Jim Carrey reconstrói o comediante Andy

AMIR LABAKI
da Equipe de Articulistas

Fora dos EUA, onde seu personagem central gozou de certa celebridade, "O Mundo de Andy" mais ganha que perde. Perde pois esvai-se parte da identificação cultural, sobretudo para aqueles que testemunharam a meteórica carreira do comediante nada ortodoxo Andy Kaufman (1949-1984), morto precocemente por câncer. Ganha pois ainda mais abstrato e misterioso torna-se seu retrato fílmico agora dirigido por Milos Forman ("Amadeus").

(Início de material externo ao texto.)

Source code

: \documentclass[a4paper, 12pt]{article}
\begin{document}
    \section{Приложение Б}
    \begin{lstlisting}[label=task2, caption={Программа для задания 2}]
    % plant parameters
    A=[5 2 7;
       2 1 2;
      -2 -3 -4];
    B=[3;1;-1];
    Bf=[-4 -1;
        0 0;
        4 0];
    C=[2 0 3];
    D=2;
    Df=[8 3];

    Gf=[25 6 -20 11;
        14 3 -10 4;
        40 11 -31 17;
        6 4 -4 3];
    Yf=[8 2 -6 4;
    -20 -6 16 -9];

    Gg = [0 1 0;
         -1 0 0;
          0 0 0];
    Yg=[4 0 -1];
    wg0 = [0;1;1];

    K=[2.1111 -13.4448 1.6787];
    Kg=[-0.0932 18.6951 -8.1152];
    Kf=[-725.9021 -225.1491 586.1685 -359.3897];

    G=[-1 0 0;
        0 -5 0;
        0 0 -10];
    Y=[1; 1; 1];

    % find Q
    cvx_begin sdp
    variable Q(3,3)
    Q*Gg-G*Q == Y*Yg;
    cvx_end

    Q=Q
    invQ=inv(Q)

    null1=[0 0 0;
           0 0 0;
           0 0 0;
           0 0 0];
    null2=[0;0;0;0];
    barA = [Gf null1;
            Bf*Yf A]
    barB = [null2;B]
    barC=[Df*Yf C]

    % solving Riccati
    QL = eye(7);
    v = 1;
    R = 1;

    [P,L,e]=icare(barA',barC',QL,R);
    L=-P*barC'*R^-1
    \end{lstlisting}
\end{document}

Kaufman deve sua fama principalmente à televisão, apesar de trabalhar contra todas as convenções. Aos assinantes de TV a cabo (Multishow), ainda é possível vê-lo como o surreal mecânico Latka Gravas nas reprises do seriado "Táxi". Olhos esbugalhados, testa alta, sorriso de Mona Lisa, Kaufman incomodava. Incomodar, aliás, era talvez sua maior arte.
Andy fez carreira apostando no desequilíbrio da relação tradicional entre artista e platéia. Seu objetivo maior não era extrair gargalhadas, mas sorrisos nervosos.

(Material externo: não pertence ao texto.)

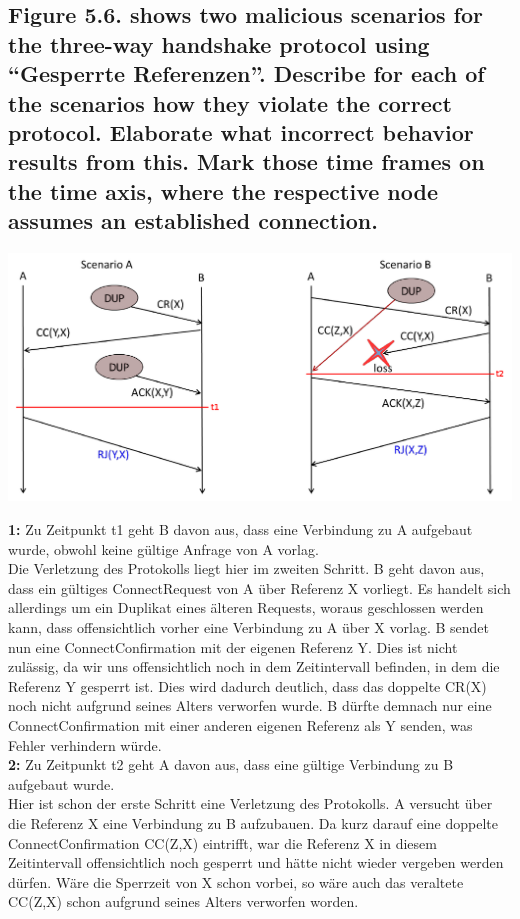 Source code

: \documentclass[a4paper,
			llpt,
			solution,
			accentcolor=tud2d,
			colorbacktitle
			]
			{tudexercise}
\begin{document}
\subsection{Figure 5.6. shows two malicious scenarios for the three-way handshake protocol using “Gesperrte Referenzen”. Describe for each of the scenarios how they violate the correct protocol. Elaborate what incorrect behavior results from this. Mark those time frames on the time axis, where the respective node assumes an established connection.}
\begin{center}
\includegraphics[scale=1.5]{5.png}
\end{center}
\textbf{1:} Zu Zeitpunkt t1 geht B davon aus, dass eine Verbindung zu A aufgebaut wurde, obwohl keine gültige Anfrage von A vorlag.\\
Die Verletzung des Protokolls liegt hier im zweiten Schritt. B geht davon aus, dass ein gültiges ConnectRequest von A über Referenz X vorliegt. Es handelt sich allerdings um ein Duplikat eines älteren Requests, woraus geschlossen werden kann, dass offensichtlich vorher eine Verbindung zu A über X vorlag. B sendet nun eine ConnectConfirmation mit der eigenen Referenz Y. Dies ist nicht zulässig, da wir uns offensichtlich noch in dem Zeitintervall befinden, in dem die Referenz Y gesperrt ist. Dies wird dadurch deutlich, dass das doppelte CR(X) noch nicht aufgrund seines Alters verworfen wurde. B dürfte demnach nur eine ConnectConfirmation mit einer anderen eigenen Referenz als Y senden, was Fehler verhindern würde.\\
\textbf{2:} Zu Zeitpunkt t2 geht A davon aus, dass eine gültige Verbindung zu B aufgebaut wurde.\\
Hier ist schon der erste Schritt eine Verletzung des Protokolls. A versucht über die Referenz X eine Verbindung zu B aufzubauen. Da kurz darauf eine doppelte ConnectConfirmation CC(Z,X) eintrifft, war die Referenz X in diesem Zeitintervall offensichtlich noch gesperrt und hätte nicht wieder vergeben werden dürfen. Wäre die Sperrzeit von X schon vorbei, so wäre auch das veraltete CC(Z,X) schon aufgrund seines Alters verworfen worden.
\clearpage
\end{document}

"O Mundo de Andy" é particularmente feliz na escolha dos esquetes que sumarizam a arte de Andy Kaufman. O primeiro deles, realizado para o tradicional "Saturday Night Live", marca sua descoberta pelo grande público americano.
Andy e uma vitrola ocupam o palco. Rosto e corpo transmitem tensão e insegurança, enquanto toca a música-tema dos desenhos de Supermouse.

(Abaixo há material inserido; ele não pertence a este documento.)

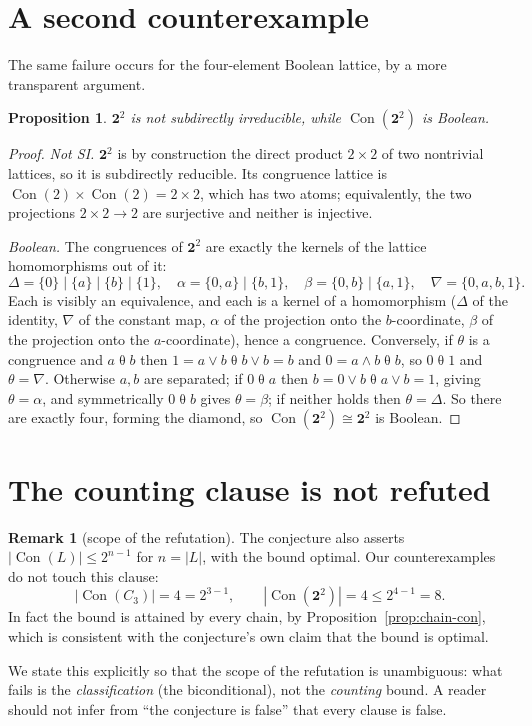 \documentclass[11pt]{article}
\newtheorem{proposition}[theorem]{Proposition}
\theoremstyle{definition}
\newtheorem{remark}[theorem]{Remark}
\newcommand{\Con}{\operatorname{Con}}
\begin{document}
\section{A second counterexample}

The same failure occurs for the four-element Boolean lattice, by a more
transparent argument.

\begin{proposition}\label{prop:22}
$\mathbf{2}^2$ is not subdirectly irreducible, while $\Con(\mathbf{2}^2)$ is
Boolean.
\end{proposition}

\begin{proof}
\emph{Not SI.} $\mathbf{2}^2$ is by construction the direct product
$2 \times 2$ of two nontrivial lattices, so it is subdirectly reducible. Its
congruence lattice is $\Con(2) \times \Con(2) = 2 \times 2$, which has two
atoms; equivalently, the two projections $2 \times 2 \to 2$ are surjective and
neither is injective.

\emph{Boolean.} The congruences of $\mathbf{2}^2$ are exactly the kernels of
the lattice homomorphisms out of it:
\[
\Delta = \{0\}\!\mid\!\{a\}\!\mid\!\{b\}\!\mid\!\{1\},\quad
\alpha = \{0,a\}\!\mid\!\{b,1\},\quad
\beta = \{0,b\}\!\mid\!\{a,1\},\quad
\nabla = \{0,a,b,1\}.
\]
Each is visibly an equivalence, and each is a kernel of a homomorphism
($\Delta$ of the identity, $\nabla$ of the constant map, $\alpha$ of the
projection onto the $b$-coordinate, $\beta$ of the projection onto the
$a$-coordinate), hence a congruence. Conversely, if $\theta$ is a congruence
and $a \mathrel{\theta} b$ then $1 = a \vee b \mathrel{\theta} b \vee b = b$
and $0 = a \wedge b \mathrel{\theta} b$, so $0 \mathrel{\theta} 1$ and
$\theta = \nabla$. Otherwise $a, b$ are separated; if $0 \mathrel{\theta} a$
then $b = 0 \vee b \mathrel{\theta} a \vee b = 1$, giving
$\theta = \alpha$, and symmetrically $0 \mathrel{\theta} b$ gives
$\theta = \beta$; if neither holds then $\theta = \Delta$. So there are exactly
four, forming the diamond, so $\Con(\mathbf{2}^2) \cong \mathbf{2}^2$ is
Boolean.
\end{proof}

\section{The counting clause is not refuted}

\begin{remark}[scope of the refutation]\label{rem:counting}
The conjecture also asserts $|\Con(L)| \le 2^{n-1}$ for $n = |L|$, with the
bound optimal. Our counterexamples do not touch this clause:
\[
|\Con(C_3)| = 4 = 2^{3-1}, \qquad |\Con(\mathbf{2}^2)| = 4 \le 2^{4-1} = 8.
\]
In fact the bound is attained by every chain, by
Proposition~\ref{prop:chain-con}, which is consistent with the conjecture's
own claim that the bound is optimal.

We state this explicitly so that the scope of the refutation is unambiguous:
what fails is the \emph{classification} (the biconditional), not the
\emph{counting} bound. A reader should not infer from ``the conjecture is
false'' that every clause is false.
\end{remark}
\end{document}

Na hora do estribilho, "here I am to save the day" (aqui estou para salvar o dia), seu rosto se ilumina e ouve-se sua voz a plenos pulmões. Finda a frase, volta-se ao desconforto inicial.
Noutra cena, Kaufman diverte-se em confundir a audiência quanto à identidade de seu alter ego Tony Clifton, um gorducho fanho e grosseirão, desenvolvido em parceria com Bob Zmuda (Paul Giamatti).
No auge da carreira, eis Andy radicalizando no humor politicamente incorreto ao declarar-se "Campeão da Luta Mista" e desafiar mulheres a derrotá-lo.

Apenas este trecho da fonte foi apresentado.